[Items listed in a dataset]
_ _ _ _ _
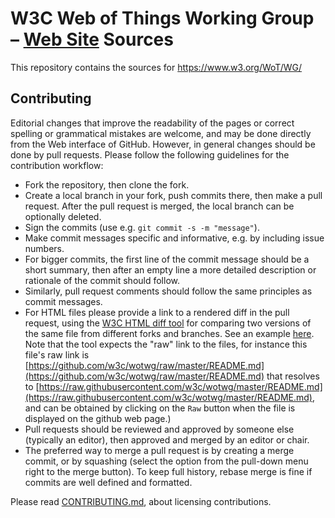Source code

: # W3C Web of Things Working Group &ndash; [Web Site](https://www.w3.org/WoT/WG/) Sources

This repository contains the sources for https://www.w3.org/WoT/WG/

## Contributing

Editorial changes that improve the readability of the pages or correct spelling or grammatical mistakes are welcome, and may be done directly from the Web interface of GitHub.
However, in general changes should be done by pull requests. Please follow the following guidelines for the contribution workflow:
- Fork the repository, then clone the fork.
- Create a local branch in your fork, push commits there, then make a pull request. After the pull request is merged, the local branch can be optionally deleted.
- Sign the commits (use e.g. `git commit -s -m "message"`).
- Make commit messages specific and informative, e.g. by including issue numbers.
- For bigger commits, the first line of the commit message should be a short summary, then after an empty line a more detailed description or rationale of the commit should follow.
- Similarly, pull request comments should follow the same principles as commit messages.
- For HTML files please provide a link to a rendered diff in the pull request, using the [W3C HTML diff tool](https://services.w3.org/htmldiff) for comparing two versions of the same file from different forks and branches. See an example [here](https://services.w3.org/htmldiff?doc1=https%3A%2F%2Fw3c.github.io%2Fwot-scripting-api%2F&doc2=https%3A%2F%2Fraw.githubusercontent.com%2Fdanielpeintner%2Fwot-scripting-api%2Fmaster%2Findex.html).
Note that the tool expects the "raw" link to the files, for instance this file's raw link is [https://github.com/w3c/wotwg/raw/master/README.md](https://github.com/w3c/wotwg/raw/master/README.md) that resolves to [https://raw.githubusercontent.com/w3c/wotwg/master/README.md](https://raw.githubusercontent.com/w3c/wotwg/master/README.md), and can be obtained by clicking on the `Raw` button when the file is displayed on the github web page.)
- Pull requests should be reviewed and approved by someone else (typically an editor), then approved and merged by an editor or chair.
- The preferred way to merge a pull request is by creating a merge commit, or by squashing (select the option from the pull-down menu right to the merge button). To keep full history, rebase merge is fine if commits are well defined and formatted.

Please read [CONTRIBUTING.md](CONTRIBUTING.md), about licensing contributions.
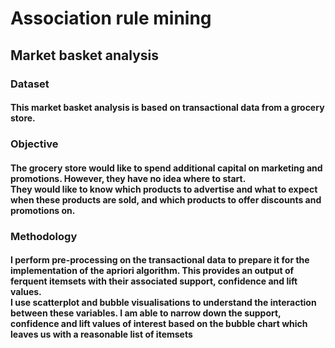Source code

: # Association rule mining
## Market basket analysis

### Dataset
#### This market basket analysis is based on transactional data from a grocery store.

### Objective
#### The grocery store would like to spend additional capital on marketing and promotions. However, they have no idea where to start.<br/>They would like to know which products to advertise and what to expect when these products are sold, and which products to offer discounts and promotions on.

### Methodology
#### I perform pre-processing on the transactional data to prepare it for the implementation of the apriori algorithm. This provides an output of ferquent itemsets with their associated support, confidence and lift values.<br/>I use scatterplot and bubble visualisations to understand the interaction between these variables. I am able to narrow down the support, confidence and lift values of interest based on the bubble chart which leaves us with a reasonable list of itemsets
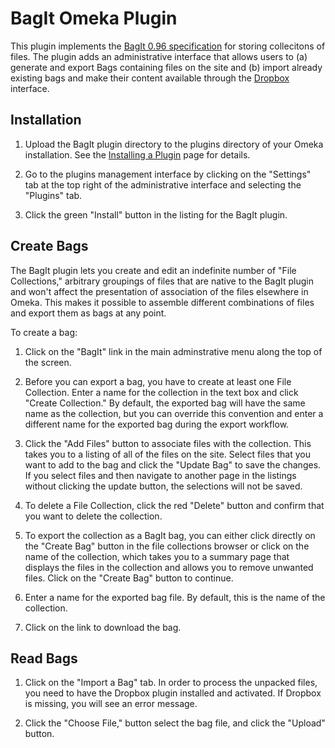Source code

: # BagIt Omeka Plugin

This plugin implements the [BagIt 0.96 specification] for storing collecitons
of files. The plugin adds an administrative interface that allows users
to (a) generate and export Bags containing files on the site and (b)
import already existing bags and make their content available through
the [Dropbox] interface.

[BagIt 0.96 specification]: https://wiki.ucop.edu/display/Curation/BagIt 
[Dropbox]: http://omeka.org/codex/Plugins/Dropbox

## Installation

1. Upload the BagIt plugin directory to the plugins directory of your
   Omeka installation. See the [Installing a Plugin] page for details.

[Installing a Plugin]: http://omeka.org/codex/Installing_a_Plugin

2. Go to the plugins management interface by clicking on the "Settings"
   tab at the top right of the administrative interface and selecting
the "Plugins" tab.

3. Click the green "Install" button in the listing for the BagIt plugin.

## Create Bags

The BagIt plugin lets you create and edit an indefinite
number of "File Collections," arbitrary groupings of files that are native to the BagIt plugin and won't affect the presentation of association of the files elsewhere in Omeka. This makes it possible to assemble  different
combinations of files and export them as bags at any point.

To create a bag:

1. Click on the "BagIt" link in the main adminstrative menu along the
   top of the screen.

2. Before you can export a bag, you have to create at least one File
   Collection. Enter a name for the collection in the text box and click
"Create Collection." By default, the exported bag will have the same
name as the collection, but you can override this convention and enter a
different name for the exported bag during the export workflow.

3. Click the "Add Files" button to associate files with the collection.
   This takes you to a listing of all of the files on the site. Select
files that you want to add to the bag and click the "Update Bag" to save
the changes. If you select files and then navigate to another page in
the listings without clicking the update button, the selections will not be saved.

4. To delete a File Collection, click the red "Delete" button and
   confirm that you want to delete the collection.

5. To export the collection as a BagIt bag, you can either click
   directly on the "Create Bag" button in the file collections browser
or click on the name of the collection, which takes you to a summary
page that displays the files in the collection and allows you to remove
unwanted files. Click on the "Create Bag" button to continue.

5. Enter a name for the exported bag file. By default, this is the name
   of the collection.

6. Click on the link to download the bag.

## Read Bags

1. Click on the "Import a Bag" tab. In order to process the unpacked
   files, you need to have the Dropbox plugin installed and activated.
If Dropbox is missing, you will see an error message.

2. Click the "Choose File," button  select the bag file, and click the
   "Upload" button.
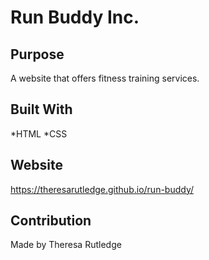 # Run Buddy Inc.

## Purpose
A website that offers fitness training services.

## Built With
*HTML
*CSS

## Website
https://theresarutledge.github.io/run-buddy/

## Contribution
Made by Theresa Rutledge
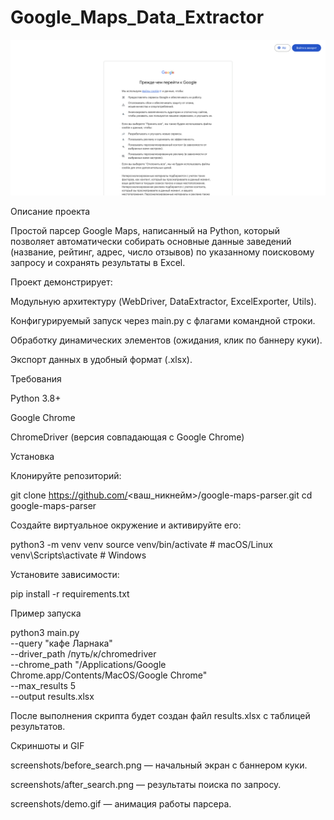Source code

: # Google_Maps_Data_Extractor

![До поиска](screenshots/before_search.png)

Описание проекта

Простой парсер Google Maps, написанный на Python, который позволяет автоматически собирать основные данные заведений (название, рейтинг, адрес, число отзывов) по указанному поисковому запросу и сохранять результаты в Excel.

Проект демонстрирует:

Модульную архитектуру (WebDriver, DataExtractor, ExcelExporter, Utils).

Конфигурируемый запуск через main.py с флагами командной строки.

Обработку динамических элементов (ожидания, клик по баннеру куки).

Экспорт данных в удобный формат (.xlsx).

Требования

Python 3.8+

Google Chrome

ChromeDriver (версия совпадающая с Google Chrome)

Установка

Клонируйте репозиторий:

git clone https://github.com/<ваш_никнейм>/google-maps-parser.git
cd google-maps-parser

Создайте виртуальное окружение и активируйте его:

python3 -m venv venv
source venv/bin/activate   # macOS/Linux
venv\Scripts\activate     # Windows

Установите зависимости:

pip install -r requirements.txt

Пример запуска

python3 main.py \
  --query "кафе Ларнака" \
  --driver_path /путь/к/chromedriver \
  --chrome_path "/Applications/Google Chrome.app/Contents/MacOS/Google Chrome" \
  --max_results 5 \
  --output results.xlsx

После выполнения скрипта будет создан файл results.xlsx с таблицей результатов.

Скриншоты и GIF

screenshots/before_search.png — начальный экран с баннером куки.

screenshots/after_search.png — результаты поиска по запросу.

screenshots/demo.gif — анимация работы парсера.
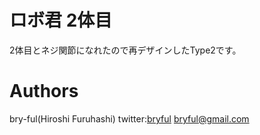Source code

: ﻿# ロボ君  2体目

2体目とネジ関節になれたので再デザインしたType2です。


# Authors

bry-ful(Hiroshi Furuhashi)
twitter:[bryful](https://twitter.com/bryful)
bryful@gmail.com


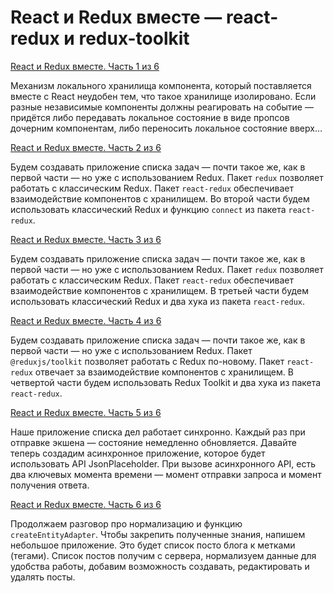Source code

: # React и Redux вместе — react-redux и redux-toolkit

[React и Redux вместе. Часть 1 из 6](http://www.host12.ru/blog/item/717)

Механизм локального хранилища компонента, который поставляется вместе с React неудобен тем, что такое хранилище изолировано. Если разные независимые компоненты должны реагировать на событие — придётся либо передавать локальное состояние в виде пропсов дочерним компонентам, либо переносить локальное состояние вверх…

[React и Redux вместе. Часть 2 из 6](https://tokmakov.msk.ru/blog/item/718)

Будем создавать приложение списка задач — почти такое же, как в первой части — но уже с использованием Redux. Пакет `redux` позволяет работать с классическим Redux. Пакет `react-redux` обеспечивает взаимодействие компонентов с хранилищем. Во второй части будем использовать классический Redux и функцию `connect` из пакета `react-redux`.

[React и Redux вместе. Часть 3 из 6](https://tokmakov.msk.ru/blog/item/719)

Будем создавать приложение списка задач — почти такое же, как в первой части — но уже с использованием Redux. Пакет `redux` позволяет работать с классическим Redux. Пакет `react-redux` обеспечивает взаимодействие компонентов с хранилищем. В третьей части будем использовать классический Redux и два хука из пакета `react-redux`.

[React и Redux вместе. Часть 4 из 6](https://tokmakov.msk.ru/blog/item/720)

Будем создавать приложение списка задач — почти такое же, как в первой части — но уже с использованием Redux. Пакет `@reduxjs/toolkit` позволяет работать с Redux по-новому. Пакет `react-redux` отвечает за взаимодействие компонентов с хранилищем. В четвертой части будем использовать Redux Toolkit и два хука из пакета `react-redux`.

[React и Redux вместе. Часть 5 из 6](https://tokmakov.msk.ru/blog/item/721)

Наше приложение списка дел работает синхронно. Каждый раз при отправке экшена — состояние немедленно обновляется. Давайте теперь создадим асинхронное приложение, которое будет использовать API JsonPlaceholder. При вызове асинхронного API, есть два ключевых момента времени — момент отправки запроса и момент получения ответа.

[React и Redux вместе. Часть 6 из 6](https://tokmakov.msk.ru/blog/item/722)

Продолжаем разговор про нормализацию и функцию `createEntityAdapter`. Чтобы закрепить полученные знания, напишем небольшое приложение. Это будет список посто блога к метками (тегами). Список постов получим с сервера, нормализуем данные для удобства работы, добавим возможность создавать, редактировать и удалять посты.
_ _ _ _ _
▸ Problem to solve
Return a copy of each line in the records above that has "screenshots" in it.

▸ Output for this exercise
![До поиска](screenshots/before_search.png)
screenshots/before_search.png — начальный экран с баннером куки.
screenshots/after_search.png — результаты поиска по запросу.
screenshots/demo.gif — анимация работы парсера.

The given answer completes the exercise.